When I talk about designers, I’m not talking about just drawing or painting. No, I’m talking about using design thinking principles, using circular economy principles, and creating sustainable designs to bring in solutions that are relevant to our environment.

So, we need to start adopting the human-centered approach to innovation in Nigeria and our environment is favourable because we have challenges that we could solve in those areas.

For example, we can harness the fact that there is a high supply of sunlight in the northern part to create solar power for the communities there. We could also solve the situation of drought by creating cultures of greenhouse farming. So, these are ways we could adopt the design thinking process to create sustainable innovations and that could be helpful to our current situation in the country.

So, Nigeria is favourable to the design industry. We also have designers in other sectors who are already creating and making waves even in the interior design and architectural sector. But what we need to look into now is how to make our solutions sustainable.
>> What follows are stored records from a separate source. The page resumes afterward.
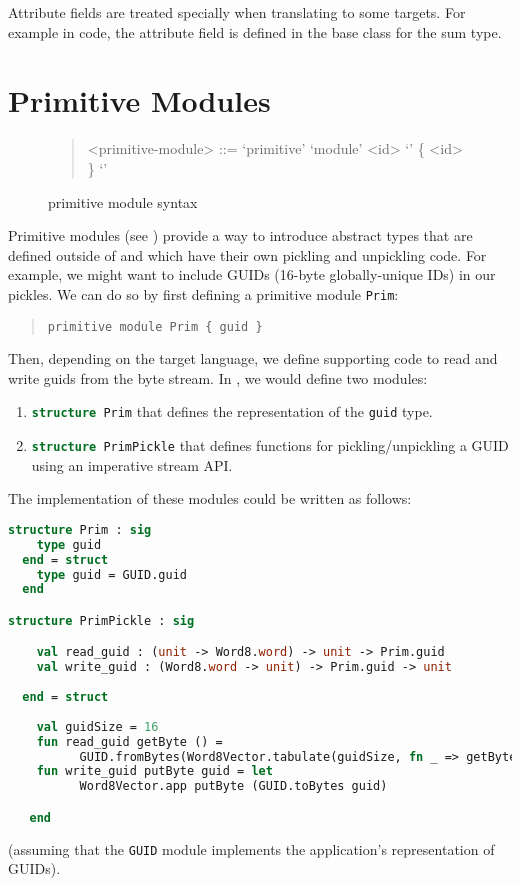 Attribute fields are treated specially when translating to some targets.
For example in \Cplusplus{} code, the attribute field is defined in the base class for the sum type.

\section{Primitive Modules}
\label{sec:primitive-syntax}

\begin{figure}[t]
  \begin{quote}
    \begin{grammar}
      <primitive-module> ::= `primitive' `module' <id> `{' \{ <id> \} `}'
    \end{grammar}%
  \end{quote}%
  \caption{\asdl{} primitive module syntax}
  \label{fig:prim-module-syntax}
\end{figure}%

Primitive modules (see ) provide a way to introduce abstract
types that are defined outside
of \asdl{} and which have their own pickling and unpickling code.
For example, we might want to include GUIDs (16-byte globally-unique IDs) in our pickles.
We can do so by first defining a primitive module \lstinline!Prim!:
%
\begin{quote}\begin{lstlisting}[language=ASDL]
primitive module Prim { guid }
\end{lstlisting}\end{quote}%
%
Then, depending on the target language, we define
supporting code to read and write guids from the byte stream.
In \sml{}, we would define two modules:
\begin{enumerate}
  \item \lstinline[language=SML]!structure Prim! that defines the representation of the
    \lstinline[language=SML]!guid! type.
  \item
    \lstinline[language=SML]!structure PrimPickle! that defines functions
    for pickling/unpickling a GUID using an imperative stream API.
\end{enumerate}%
The \sml{} implementation of these modules could be written as follows:
\begin{code}\begin{lstlisting}[language=SML]
structure Prim : sig
    type guid
  end = struct
    type guid = GUID.guid
  end

structure PrimPickle : sig

    val read_guid : (unit -> Word8.word) -> unit -> Prim.guid
    val write_guid : (Word8.word -> unit) -> Prim.guid -> unit
    
  end = struct
  
    val guidSize = 16
    fun read_guid getByte () =
          GUID.fromBytes(Word8Vector.tabulate(guidSize, fn _ => getByte()))
    fun write_guid putByte guid = let
          Word8Vector.app putByte (GUID.toBytes guid)

   end
\end{lstlisting}\end{code}%
(assuming that the \lstinline!GUID! module implements the application's representation
of GUIDs).


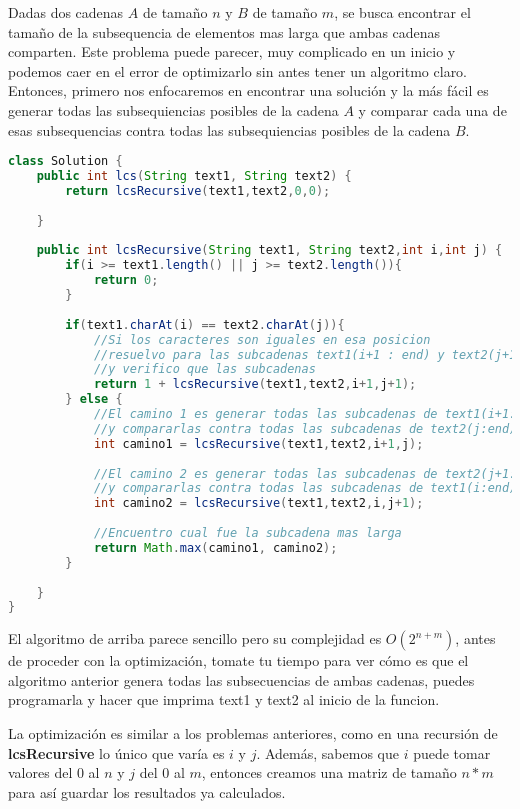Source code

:  Dadas dos cadenas $A$ de tamaño $n$ y $B$ de tamaño $m$, se busca encontrar el tamaño de la subsequencia de elementos mas larga que ambas cadenas comparten. Este problema puede parecer, muy complicado en un inicio y podemos caer en el error de optimizarlo sin antes tener un algoritmo claro. Entonces, primero nos enfocaremos en encontrar una solución y la más fácil es generar todas las subsequiencias posibles de la cadena $A$ y comparar cada una de esas subsequencias contra todas las subsequiencias posibles de la cadena $B$.
 
\begin{lstlisting}[language=Java, caption=LCS no optimo]
class Solution {
    public int lcs(String text1, String text2) {
        return lcsRecursive(text1,text2,0,0);
        
    }
    
    public int lcsRecursive(String text1, String text2,int i,int j) {
        if(i >= text1.length() || j >= text2.length()){
            return 0;
        }
        
        if(text1.charAt(i) == text2.charAt(j)){
            //Si los caracteres son iguales en esa posicion
            //resuelvo para las subcadenas text1(i+1 : end) y text2(j+1 : end)
            //y verifico que las subcadenas
            return 1 + lcsRecursive(text1,text2,i+1,j+1);
        } else {
            //El camino 1 es generar todas las subcadenas de text1(i+1:end)
            //y compararlas contra todas las subcadenas de text2(j:end)
            int camino1 = lcsRecursive(text1,text2,i+1,j);
            
            //El camino 2 es generar todas las subcadenas de text2(j+1:end)
            //y compararlas contra todas las subcadenas de text1(i:end)
            int camino2 = lcsRecursive(text1,text2,i,j+1);
            
            //Encuentro cual fue la subcadena mas larga
            return Math.max(camino1, camino2); 
        }
        
    }
}
\end{lstlisting}

El algoritmo de arriba parece sencillo pero su complejidad es $O(2^{n+m})$, antes de proceder con la optimización, tomate tu tiempo para ver cómo es que el algoritmo anterior genera todas las subsecuencias de ambas cadenas, puedes programarla y hacer que imprima text1 y text2 al inicio de la funcion.

La optimización es similar a los problemas anteriores, como en una recursión de \textbf{lcsRecursive} lo único que varía es $i$ y $j$.  Además, sabemos que $i$ puede tomar valores del $0$ al $n$ y $j$ del $0$ al $m$, entonces creamos una matriz de tamaño $n*m$ para así guardar los resultados ya calculados.


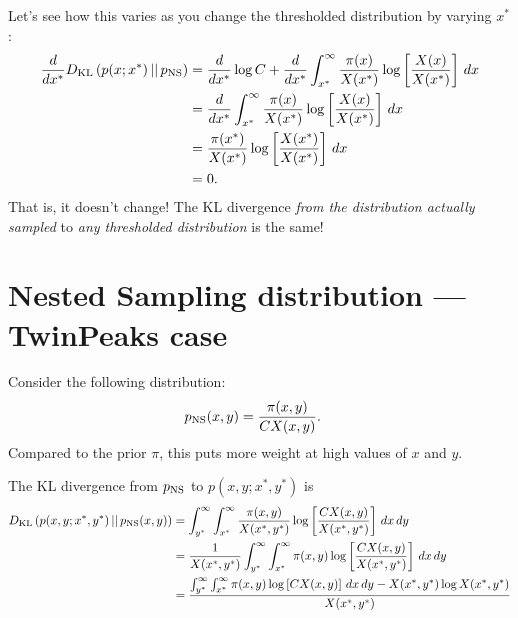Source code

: \documentclass[a4paper, 12pt]{article}
\begin{document}
Let's see how this varies as you change the thresholded distribution
by varying $x^*$:
\begin{align}
\frac{d}{dx^*} D_{\rm KL}\left(p(x; x^*) \,||\, p_{\rm NS}\right)
    &= \frac{d}{dx^*} \log C +
        \frac{d}{dx^*}\int_{x^*}^{\infty} \frac{\pi(x)}{X(x^*)}
            \log \left[\frac{X(x)}{X(x^*)}\right] \, dx \\
    &= \frac{d}{dx^*}\int_{x^*}^{\infty} \frac{\pi(x)}{X(x^*)}
            \log \left[\frac{X(x)}{X(x^*)}\right] \, dx \\
    &= \frac{\pi(x^*)}{X(x^*)}
            \log \left[\frac{X(x^*)}{X(x^*)}\right] \, dx \\
    &= 0.
\end{align}
That is, it doesn't change! The KL divergence
{\em from the distribution actually sampled} to
{\em any thresholded distribution} is the same!




\section{Nested Sampling distribution --- TwinPeaks case}

Consider the following distribution:
\begin{align}
p_{\rm NS}(x, y) &= \frac{\pi(x, y)}{C X(x, y)}.
\end{align}
Compared to the prior $\pi$, this puts more weight at high values of
$x$ and $y$.

The KL divergence from $p_{\rm NS}$ to $p(x, y ; x^*, y^*)$ is
\begin{align}
D_{\rm KL}\left(p(x, y; x^*, y^*) \,||\, p_{\rm NS}(x, y)\right)
&=
\int_{y^*}^{\infty} \int_{x^*}^{\infty}
    \frac{\pi(x, y)}{X(x^*, y^*)}
    \log \left[\frac{C X(x, y)}{X(x^*, y^*)}\right]
    \, dx \, dy \\
&=
\frac{1}{X(x^*, y^*)}
\int_{y^*}^{\infty} \int_{x^*}^{\infty}
    \pi(x, y)
    \log \left[\frac{C X(x, y)}{X(x^*, y^*)}\right]
    \, dx \, dy \\
&=
\frac{\int_{y^*}^{\infty} \int_{x^*}^{\infty}
     \pi(x, y)
     \log \left[C X(x, y)\right]
     \, dx \, dy - X(x^*, y^*)\log X(x^*, y^*)}
     {X(x^*, y^*)}
\end{align}
\end{document}
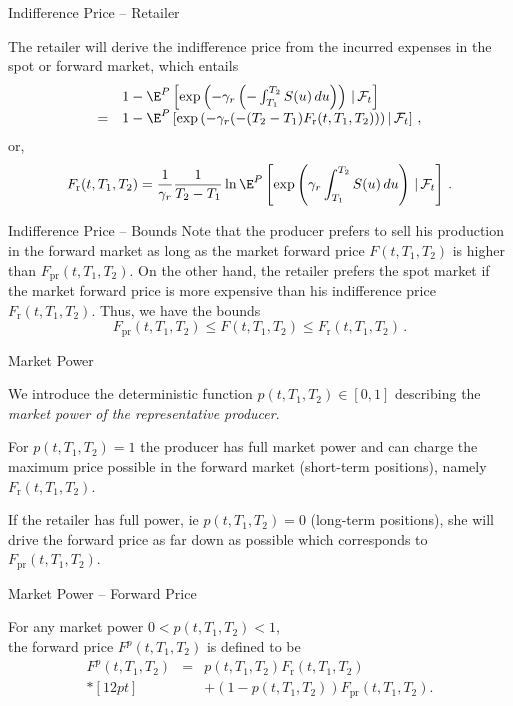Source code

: {Indifference Price -- Retailer}

The retailer will derive the indifference price from the incurred expenses
in the spot or forward market, which entails
$$
\begin{array}{ll}
&1-\E^P\left[\exp\left(-\gamma_r\left(-\int_{T_1}^{T_2}S(u)\,du\right)\right)
\,|\,\mathcal{F}_t\right]\\
= &1-\E^P\left[\exp\left(-\gamma_r(-(T_2-T_1)F_{\text{r}}(t,T_1,T_2)\right))\,|\,
\mathcal{F}_t\right]\,,
\end{array}
$$
or,
\begin{equation}
F_{\text{r}}(t,T_1,T_2)=\frac1{\gamma_r}\frac1{T_2-T_1}\ln\E^P\left[
\exp\left(\gamma_r\int_{T_1}^{T_2}S(u)\,du\right)\,|\,\mathcal{F}_t\right]\,.
\end{equation}

{Indifference Price -- Bounds}
Note that the producer prefers to sell his production in the forward
market as long as the market forward price $F(t,T_1,T_2)$ is higher
than $F_{\text{pr}}(t,T_1,T_2)$. On the other hand, the retailer
prefers the spot market if the market forward price is more
expensive than his indifference price $F_{\text{r}}(t,T_1,T_2)$.
Thus, we have the bounds
\begin{equation}\label{bounds for forward}
F_{\text{pr}}(t,T_1,T_2)\leq F(t,T_1,T_2)\leq
F_{\text{r}}(t,T_1,T_2)\,.
\end{equation}

{Market Power}






	We introduce the deterministic function $p(t,T_1,T_2)\in[0,1]$
describing the \emph{market power of the representative producer}.


	For $p(t,T_1,T_2)=1$ the
producer has full market power and can charge the maximum price possible in the forward market (short-term positions),
namely $F_{\text{r}}(t,T_1,T_2)$.


	If the
retailer has full power, ie $p(t,T_1,T_2)=0$ (long-term positions), she will drive the
forward price as far down as possible which corresponds to
$F_{\text{pr}}(t,T_1,T_2)$.






{Market Power -- Forward Price}

For any market power $0<p(t,T_1,T_2)<1$,\\
the forward price $F^p(t,T_1,T_2)$ is defined to be
\begin{eqnarray}
\nonumber
F^p(t,T_1,T_2)&=&p(t,T_1,T_2)F_{\text{r}}(t,T_1,T_2)\\*[12pt]
&&+(1-p(t,T_1,T_2))
F_{\text{pr}}(t,T_1,T_2).
\end{eqnarray}

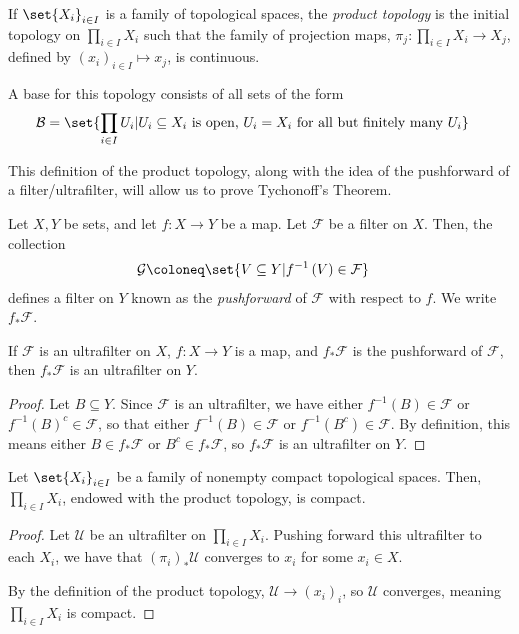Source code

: \documentclass[11pt]{mypackage}
\begin{document}
\begin{definition}
  If $\set{X_i}_{i\in I}$ is a family of topological spaces, the \textit{product topology} is the initial topology on $\prod_{i\in I}X_i$ such that the family of projection maps, $\pi_j\colon \prod_{i\in I}X_i\rightarrow X_j$, defined by $\left( x_i \right)_{i\in I} \mapsto x_j$, is continuous.\newline

  A base for this topology consists of all sets of the form
  \begin{align*}
    \mathcal{B} &= \set{\prod_{i\in I}U_{i} | U_i\subseteq X_i\text{ is open, }U_i = X_i\text{ for all but finitely many }U_i}
  \end{align*}
\end{definition}
This definition of the product topology, along with the idea of the pushforward of a filter/ultrafilter, will allow us to prove Tychonoff's Theorem.
\begin{definition}
  Let $X,Y$ be sets, and let $f\colon X\rightarrow Y$ be a map. Let $\mathcal{F}$ be a filter on $X$. Then, the collection
  \begin{align*}
    \mathcal{G} &\coloneq \set{V\subseteq Y | f^{-1}\left( V \right) \in \mathcal{F}}
  \end{align*}
  defines a filter on $Y$ known as the \textit{pushforward} of $\mathcal{F}$ with respect to $f$. We write $f_{\ast}\mathcal{F}$.
\end{definition}
\begin{proposition}
  If $\mathcal{F}$ is an ultrafilter on $X$, $f\colon X\rightarrow Y$ is a map, and $f_{\ast}\mathcal{F}$ is the pushforward of $\mathcal{F}$, then $f_{\ast}\mathcal{F}$ is an ultrafilter on $Y$.
\end{proposition}
\begin{proof}
  Let $B\subseteq Y$. Since $\mathcal{F}$ is an ultrafilter, we have either $f^{-1}\left( B \right)\in \mathcal{F}$ or $f^{-1}\left( B \right)^{c}\in \mathcal{F}$, so that either $f^{-1}\left( B \right)\in \mathcal{F}$ or $f^{-1}\left( B^{c} \right)\in \mathcal{F}$. By definition, this means either $B\in f_{\ast}\mathcal{F}$ or $B^{c}\in f_{\ast}\mathcal{F}$, so $f_{\ast}\mathcal{F}$ is an ultrafilter on $Y$.
\end{proof}
\begin{theorem}
  Let $\set{X_i}_{i\in I}$ be a family of nonempty compact topological spaces. Then, $\prod_{i\in I}X_i$, endowed with the product topology, is compact.
\end{theorem}
\begin{proof}
  Let $\mathcal{U}$ be an ultrafilter on $\prod_{i\in I}X_i$. Pushing forward this ultrafilter to each $X_i$, we have that $\left( \pi_i \right)_{\ast}\mathcal{U}$ converges to $ x_i$ for some $x_i\in X$.\newline

  By the definition of the product topology, $\mathcal{U}\rightarrow \left( x_i \right)_{i}$, so $\mathcal{U}$ converges, meaning $\prod_{i\in I}X_i$ is compact.
\end{proof}
\end{document}
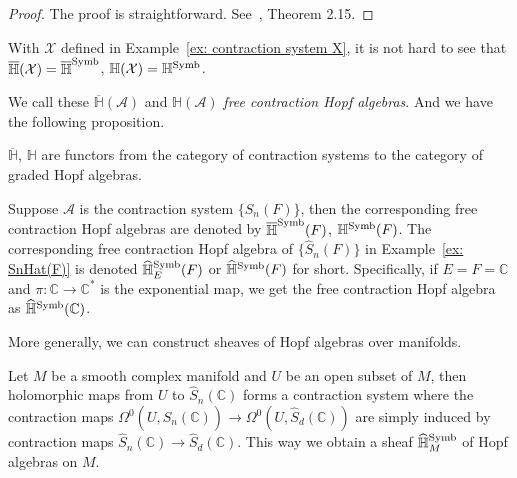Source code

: \begin{proof}
The proof is straightforward. See~\cite{ZDHZ_HopfAlgebrasOfMultiplePolylogarithmsAndHolomorphicOneForms}, Theorem 2.15.
\end{proof}

\begin{example}
With $\mathcal X$ defined in Example~\ref{ex: contraction system X}, it is not hard to see that $\overline{\mathbb H}(\mathcal X)=\overline{\mathbb H}^{\operatorname{Symb}}$, $\mathbb H(\mathcal X)=\mathbb H^{\operatorname{Symb}}$.
\end{example}

We call these $\overline{\mathbb H}(\mathcal A)$ and $\mathbb H(\mathcal A)$ \textit{free contraction Hopf algebras}. And we have the following proposition.

\begin{proposition}
$\overline{\mathbb H}$, $\mathbb H$ are functors from the category of contraction systems to the category of graded Hopf algebras.
\end{proposition}


\begin{example}
Suppose $\mathcal A$ is the contraction system $\{S_n(F)\}$, then the corresponding free contraction Hopf algebras are denoted by $\overline{\mathbb H}^{\operatorname{Symb}}(F)$, $\mathbb H^{\operatorname{Symb}}(F)$. The corresponding free contraction Hopf algebra of $\{\widehat S_n(F)\}$ in Example~\ref{ex: SnHat(F)} is denoted $\widehat{\mathbb H}^{\operatorname{Symb}}_E(F)$ or $\widehat{\mathbb H}^{\operatorname{Symb}}(F)$ for short. Specifically, if $E=F=\mathbb C$ and $\pi:\mathbb C\to\mathbb C^*$ is the exponential map, we get the free contraction Hopf algebra as $\widehat{\mathbb H}^{\operatorname{Symb}}(\mathbb C)$.
\end{example}

More generally, we can construct sheaves of Hopf algebras over manifolds.

\begin{example}
Let $M$ be a smooth complex manifold and $U$ be an open subset of $M$, then holomorphic maps from $U$ to $\widehat S_n(\mathbb C)$ forms a contraction system where the contraction maps $\Omega^0(U,\widehat S_n(\mathbb C))\to\Omega^0(U,\widehat S_d(\mathbb C))$ are simply induced by contraction maps $\widehat S_n(\mathbb C)\to\widehat S_d(\mathbb C)$. This way we obtain a sheaf $\widehat{\mathbb H}^{\operatorname{Symb}}_M$ of Hopf algebras on $M$.
\end{example}

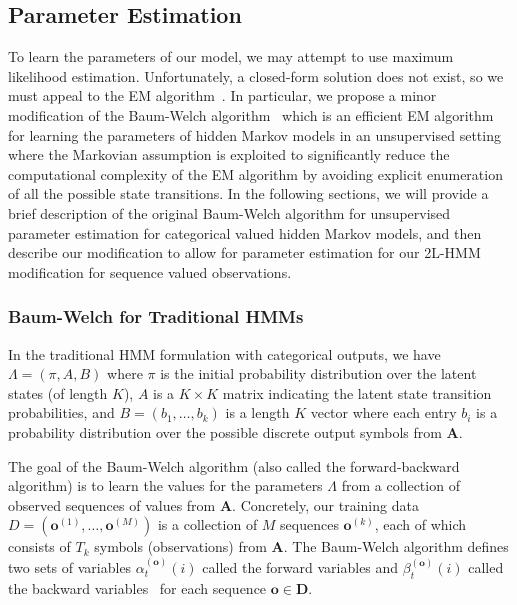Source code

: \subsection{Parameter Estimation}
\label{sec:param-estimation}
To learn the parameters of our model, we may attempt to use maximum
likelihood estimation. Unfortunately, a closed-form solution does not
exist, so we must appeal to the EM algorithm~\cite{Dempster:1977:JRSS}. In
particular, we propose a minor modification of the Baum-Welch
algorithm~\cite{Rabiner:1990:RSR} which is an efficient EM algorithm
for learning the parameters of
hidden Markov models in an unsupervised setting where the Markovian assumption is exploited
 to significantly reduce the computational complexity of the EM algorithm by avoiding explicit enumeration of all the possible state transitions.  In the following sections,
we will provide a brief description of the original Baum-Welch algorithm
for unsupervised parameter estimation for categorical valued hidden Markov
models, and then describe our modification to allow for parameter
estimation for our 2L-HMM modification for sequence valued observations.

\subsubsection{Baum-Welch for Traditional HMMs}
In the traditional HMM formulation with categorical outputs, we have
$\Lambda = (\pi, A, B)$ where $\pi$ is the initial probability distribution
over the latent states (of length $K$), $A$ is a $K\times K$ matrix
indicating the latent state transition probabilities, and $B = (b_1,
\ldots, b_k)$ is a length $K$ vector where each entry $b_i$ is a
probability distribution over the possible discrete output symbols from
$\mathbf{A}$.

The goal of the Baum-Welch algorithm (also called the forward-backward
algorithm) is to learn the values for the parameters $\Lambda$ from a
collection of observed sequences of values from $\mathbf{A}$. Concretely,
our training data $D = (\mathbf{o}^{(1)}, \ldots, \mathbf{o}^{(M)})$ is a
collection of $M$ sequences $\mathbf{o}^{(k)}$, each of which consists of $T_k$
symbols (observations) from $\mathbf{A}$. The Baum-Welch algorithm defines
two sets of variables $\alpha^{(\mathbf{o})}_t(i)$ called the forward
variables and $\beta^{(\mathbf{o})}_t(i)$ called the backward
variables~\cite{Rabiner:1990:RSR} for each sequence $\mathbf{o} \in
\mathbf{D}$.


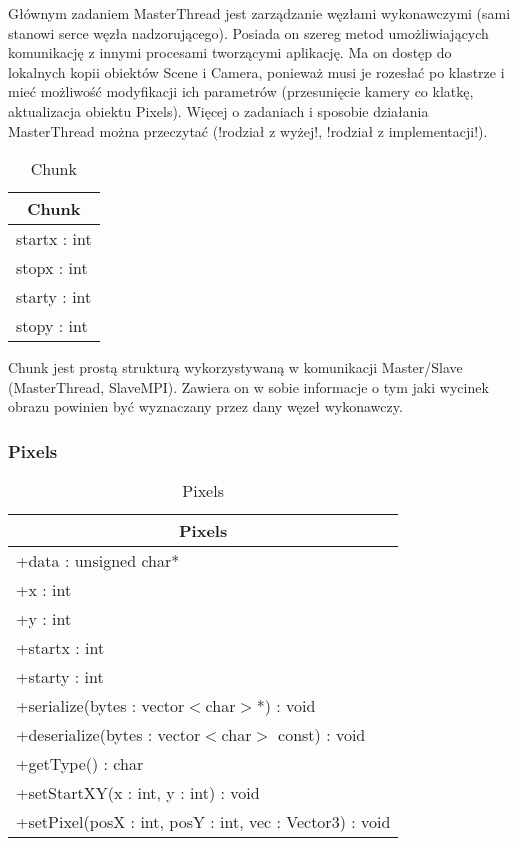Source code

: Głównym zadaniem MasterThread jest zarządzanie węzłami wykonawczymi (sami stanowi serce węzła nadzorującego). Posiada on szereg metod umożliwiających komunikację z innymi procesami tworzącymi aplikację. Ma on dostęp do lokalnych kopii obiektów Scene i Camera, ponieważ musi je rozesłać po klastrze i mieć możliwość modyfikacji ich parametrów (przesunięcie kamery co klatkę, aktualizacja obiektu Pixels). Więcej o zadaniach i sposobie działania MasterThread można przeczytać (!rodział z wyżej!, !rodział z implementacji!).

\footnotesize
\begin{longtable}{|p{14cm}|}
    \caption{Chunk} \label{tab:Chunk} \\ \hline
    \multicolumn{1}{|c|}{Chunk} \\ \hline
    startx : int \\
    stopx : int \\
    starty : int \\
    stopy : int \\
    \hline
\end{longtable}
\normalsize

Chunk jest prostą strukturą wykorzystywaną w komunikacji Master/Slave (MasterThread, SlaveMPI). Zawiera on w sobie informacje o tym jaki wycinek obrazu powinien być wyznaczany przez dany węzeł wykonawczy.


\subsubsection{Pixels}

\footnotesize
\begin{longtable}{|p{14cm}|}
    \caption{Pixels} \label{tab:Pixels} \\ \hline
    \multicolumn{1}{|c|}{Pixels} \\ \hline
    +data : unsigned char* \\
    +x : int \\
    +y : int \\ 
    +startx : int \\
    +starty : int \\
    \hline
	+serialize(bytes : vector$<$char$>$*) : void \\
	+deserialize(bytes : vector$<$char$>$ const) : void \\
	+getType() : char \\
	+setStartXY(x : int, y : int) : void \\
	+setPixel(posX : int, posY : int, vec : Vector3) : void \\
	\hline
\end{longtable}
\normalsize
Where do you see yourself and the design industry in the next 5 years?

In the next five years, I see the design industry evolving drastically, we are getting there. The design industry will evolve to fully embrace ecological design, and sustainable innovation, because we don’t just only want to create designs that are functional anymore. Our planet at the moment, needs designs that are experiential in terms of putting into consideration the whole humanity. Designs that are not only experiential to human beings, but the whole of humanity, and you cannot do that without embracing sustainable innovation. You can’t do that without embracing the principles of circular economy.

In the long run, I see designers coming in to help industries redesign their business models, to inculcate circular economy business models. Developing design strategies that would also be helpful in designing organisational systems that are socially responsible.

So in the next five years, I see myself working more in this space of sustainable innovation and creating solutions that make positive impact, not just only Nigeria, but in the world at large, because the vision of OLAT design consultancy is to become a global leader that uses the principle of design thinking to create innovative and socially responsible solutions.

So, in the design industry, we are moving towards the part where we create more reliable solutions that are regenerative, and sustainable and I see myself being a key player also in that area as we evolve gradually.

As a leader in the design industry,  what advice would you give to aspiring design strategists and entrepreneurs looking to make an impact in the field?

The advice I will give to aspiring design strategists and entrepreneurs looking to make impact in the design space is to start looking in the direction of sustainability and making sustainable solutions. Not just designing for profits, but designing for impact, particularly social impact. Designing not just for human beings to consume but designing for the sustainability of humanity.

So I want designers and entrepreneurs, especially aspiring design strategists, to also start embracing the principles that surround sustainable innovation, which includes circular economy. We have to start thinking of regenerative solutions. We have to start thinking about reusing, recycling, upcycling and ensuring that we manage materials and resources by creating solutions not just for today, but putting the future also into consideration. Not destroying the future while we try to enjoy the benefits of today.